Moving on to the evaluation of Adobe Photoshop and Adobe Lightroom, we find the normal mode configuration of the NUC BOX-1360P/D5 performing similar to the Arena Canyon NUC while consuming lesser energy. From a raw performance viewpoint, the 40W PL1 setting is enough to make the system climb up to the top spot.
UL Procyon evaluates performance for video editing using Adobe Premier Pro.The two operating modes of the NUC BOX-1360P/D5 hold on to the top two spots.
In terms of energy consumption, the DDR5 configuration in the Normal mode manages to be the most efficient of the lot.
BAPCo CrossMark 1.0.1.86
BAPCo's CrossMark aims to simplify benchmark processing while still delivering scores that roughly tally with SYSmark. The main advantage is the cross-platform nature of the tool - allowing it to be run on smartphones and tablets as well.
BAPCo CrossMark 1.0.1.86 - Sub-Category Scores | |||
The two modes of the NUC BOX-1360P/D5 take the top two spots, but the performance of the DDR5 configuration is quite similar to the DDR4 ones. Since CrossMark attempts to consolidate different workloads together without idle time intervals and play it back in a non-real-time environment, it is not entirely representative of real-world performance like SYSmark 25.

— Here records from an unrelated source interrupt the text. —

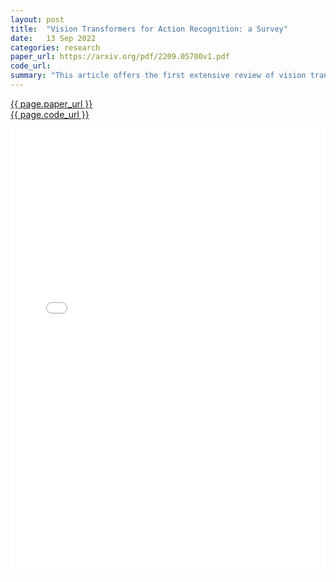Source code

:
 ```yaml
---
layout: post
title:  "Vision Transformers for Action Recognition: a Survey"
date:   13 Sep 2022
categories: research
paper_url: https://arxiv.org/pdf/2209.05700v1.pdf
code_url: 
summary: "This article offers the first extensive review of vision transformer techniques specifically applied to human action recognition, a field gaining interest for its wide applications. Termed action transformers, these methods are analyzed and categorized based on their architecture, modality, and objectives. The review explores how action transformers encode spatio-temporal data, reduce dimensions, construct frame patches and spatio-temporal cubes, and various representation techniques. It also delves into optimizing spatio-temporal attention in transformers for longer sequences and examines different learning strategies, including self-supervised and zero-shot learning, with their respective loss functions. Additionally, the survey assesses progress in benchmark evaluation scores and discusses the challenges and future directions in this research area."
---
```


<style>
.responsive-pdf-container {
    overflow: hidden;
    padding-top: 141.42%; /* 16:9 Aspect Ratio, adjust as needed */
    position: relative;
}

.responsive-pdf-container iframe {
    border: none;
    height: 100%;
    left: 0;
    position: absolute;
    top: 0;
    width: 100%;
}
</style>

<a href="{{ page.paper_url }}">{{ page.paper_url }}</a><br>
<a href="{{ page.code_url }}">{{ page.code_url }}</a>

<div class="responsive-pdf-container">
    <iframe src="{{ page.paper_url }}" style="border: none;"></iframe>
</div>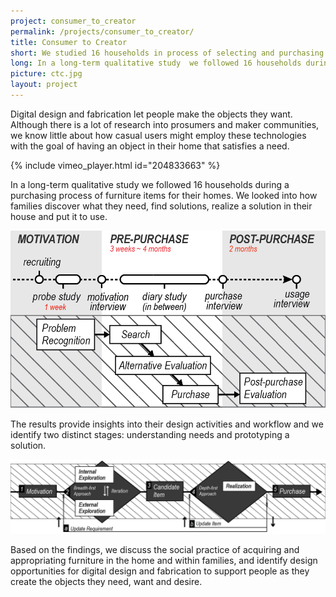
 ```yaml
---
project: consumer_to_creator
permalink: /projects/consumer_to_creator/
title: Consumer to Creator
short: We studied 16 households in process of selecting and purchasing furniture items. Our insights help designing future fabrication interfaces.
long: In a long-term qualitative study  we followed 16 households during a purchasing process of furniture items for their homes. We looked into how families discover what they need, find solutions, realize a solution in their house and put it to use. The results provide insights into their  activities and workflow and we frame their process as a design process. Based on the findings, we discuss the social practice of acquiring and appropriating furniture in the home and within families
picture: ctc.jpg
layout: project
---
```


Digital design and fabrication let people make the objects they want. Although there is a lot of research into prosumers and maker communities, we know little about how casual users might employ these technologies with the goal of having an object in their home that satisfies a need.

{% include vimeo_player.html id="204833663" %}

In a long-term qualitative study  we followed 16 households during a purchasing process of furniture items for their homes. We looked into how families discover what they need, find solutions, realize a solution in their house and put it to use.

<img src = "img/study_process.png"  />

The results provide insights into their design activities and workflow and we identify two distinct stages: understanding needs and prototyping a solution.

<img src = "img/design_diamond.png" />

Based on the findings, we discuss the social practice of acquiring and appropriating furniture in the home and within families, and identify design opportunities for digital design and fabrication to support people as they create the objects they need, want and desire.
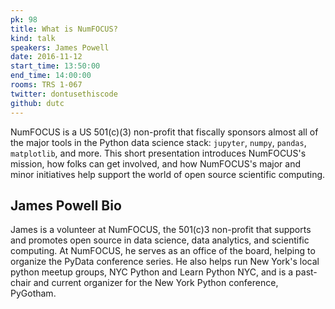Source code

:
 ```yaml
---
pk: 98
title: What is NumFOCUS?
kind: talk
speakers: James Powell
date: 2016-11-12
start_time: 13:50:00
end_time: 14:00:00
rooms: TRS 1-067
twitter: dontusethiscode
github: dutc
---
```


NumFOCUS is a US 501(c)(3) non-profit that fiscally sponsors almost all of the major tools in the Python data science stack: `jupyter`, `numpy`, `pandas`, `matplotlib`, and more. This short presentation introduces NumFOCUS's mission, how folks can get involved, and how NumFOCUS's major and minor initiatives help support the world of open source scientific computing.

## James Powell Bio

James is a volunteer at NumFOCUS, the 501(c)3 non-profit that supports and promotes open source in data science, data analytics, and scientific computing. At NumFOCUS, he serves as an office of the board, helping to organize the PyData conference series. He also helps run New York's local python meetup groups, NYC Python and Learn Python NYC, and is a past-chair and current organizer for the New York Python conference, PyGotham.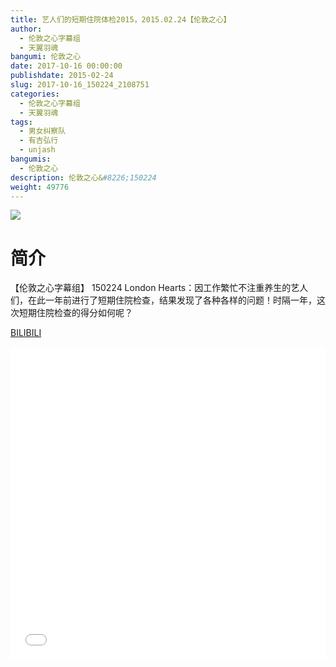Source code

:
 ```yaml
---
title: 艺人们的短期住院体检2015，2015.02.24【伦敦之心】
author: 
  - 伦敦之心字幕组
  - 天翼羽魂
bangumi: 伦敦之心
date: 2017-10-16 00:00:00
publishdate: 2015-02-24
slug: 2017-10-16_150224_2108751
categories: 
  - 伦敦之心字幕组
  - 天翼羽魂
tags: 
  - 男女纠察队
  - 有吉弘行
  - unjash
bangumis: 
  - 伦敦之心
description: 伦敦之心&#8226;150224
weight: 49776
---
```


![](https://i.imgur.com/o8lUBEK.jpg)

# 简介  
【伦敦之心字幕组】 150224 London Hearts：因工作繁忙不注重养生的艺人们，在此一年前进行了短期住院检查，结果发现了各种各样的问题！时隔一年，这次短期住院检查的得分如何呢？

  [BILIBILI](https://www.bilibili.com/video/av2108751/)


<div class="vcontainer">  <iframe class='video' src="//www.bilibili.com/blackboard/player.html?aid=2108751" width="100%" height="500" frameborder="0" allowfullscreen="allowfullscreen"></iframe></div>
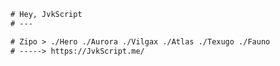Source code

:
 ```diff
# Hey, JvkScript
# ---

# Zipo > ./Hero ./Aurora ./Vilgax ./Atlas ./Texugo ./Fauno
# -----> https://JvkScript.me/
```

  ##
 

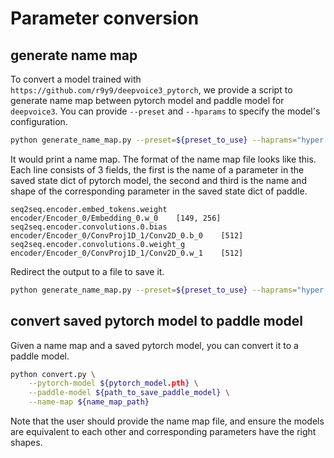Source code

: # Parameter conversion

## generate name map

To convert a model trained with `https://github.com/r9y9/deepvoice3_pytorch`, we provide a script to generate name map between pytorch model and paddle model for `deepvoice3`. You can provide `--preset` and `--hparams` to specify the model's configuration.

```bash
python generate_name_map.py --preset=${preset_to_use} --haprams="hyper parameters to overwrite"
```

It would print a name map. The format of the name map file looks like this. Each line consists of 3 fields, the first is the name of a parameter in the saved state dict of pytorch model, the second and third is the name and shape of the corresponding parameter in the saved state dict of paddle.


```
seq2seq.encoder.embed_tokens.weight    encoder/Encoder_0/Embedding_0.w_0    [149, 256]
seq2seq.encoder.convolutions.0.bias    encoder/Encoder_0/ConvProj1D_1/Conv2D_0.b_0    [512]
seq2seq.encoder.convolutions.0.weight_g    encoder/Encoder_0/ConvProj1D_1/Conv2D_0.w_1    [512]
```

Redirect the output to a file to save it.

```bash
python generate_name_map.py --preset=${preset_to_use} --haprams="hyper parameters to overwrite" > name_map.txt
```

## convert saved pytorch model to paddle model

Given a name map and a saved pytorch model, you can convert it to a paddle model.

```bash
python convert.py \
    --pytorch-model ${pytorch_model.pth} \
    --paddle-model ${path_to_save_paddle_model} \
    --name-map ${name_map_path}
```

Note that the user should provide the name map file, and ensure the models are equivalent to each other and corresponding parameters have the right shapes.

System Performance: Miscellaneous Workloads
Standardized benchmarks such as UL's PCMark 10 and BAPCo's SYSmark take a holistic view of the system and process a wide range of workloads to arrive at a single score. Some systems are required to excel at specific tasks - so it is often helpful to see how a computer performs in specific scenarios such as rendering, transcoding, JavaScript execution (web browsing), etc. This section presents focused benchmark numbers for specific application scenarios.
3D Rendering - CINEBENCH R23
We use CINEBENCH R23 for 3D rendering evaluation. R23 provides two benchmark modes - single threaded and multi-threaded. Evaluation of different PC configurations in both supported modes provided us the following results.
Intel's Arena Canyon NUC calls the shots in the CINEBENCH workloads - both in the single-threaded and multi-threaded versions. The NUC BOX-1360P/D5 manages to sneak in to the second spot, but surprisingly does it in the normal mode (28W PL1) for the single-threaded case, and in the performance mode (40W PL1) for the multi-threaded one.
Transcoding: Handbrake 1.5.1
Handbrake is one of the most user-friendly open source transcoding front-ends in the market. It allows users to opt for either software-based higher quality processing or hardware-based fast processing in their transcoding jobs. Our new test suite uses the 'Tears of Steel' 4K AVC video as input and transcodes it with a quality setting of 19 to create a 720p AVC stream and a 1080p HEVC stream.
Intel's Arena Canyon NUC again has the upper hand over the NUC BOX-1360P/D5 in both software transcoding cases. Additionally, the presence of eight high-performance cores in the 4X4 BOX-7735U makes it an excellent performance in the x265 case. In both workloads, the 40W PL1 setting handily outperforms the 28W PL1 setting for the NUC BOX-1360P/D5 - just as one would expect.
Hardware transcoding frame rates within the same GPU generation are a matter of clock rates and power budget. Here, we see the NUC BOX-1360P/D5 and Arena Canyon NUCs performing very similar to each other, with the 40W PL1 setting not providing the former with any significant advantage.
Archiving: 7-Zip 21.7
The 7-Zip benchmark is carried over from our previous test suite with an update to the latest version of the open source compression / decompression software.
The higher power budget enables the performance mode-enabled NUC BOX-1360P to deliver the highest compression rates. However, that budget is not quite helpful for decompression, as the AMD models rule the roost by taking up all the top four spots.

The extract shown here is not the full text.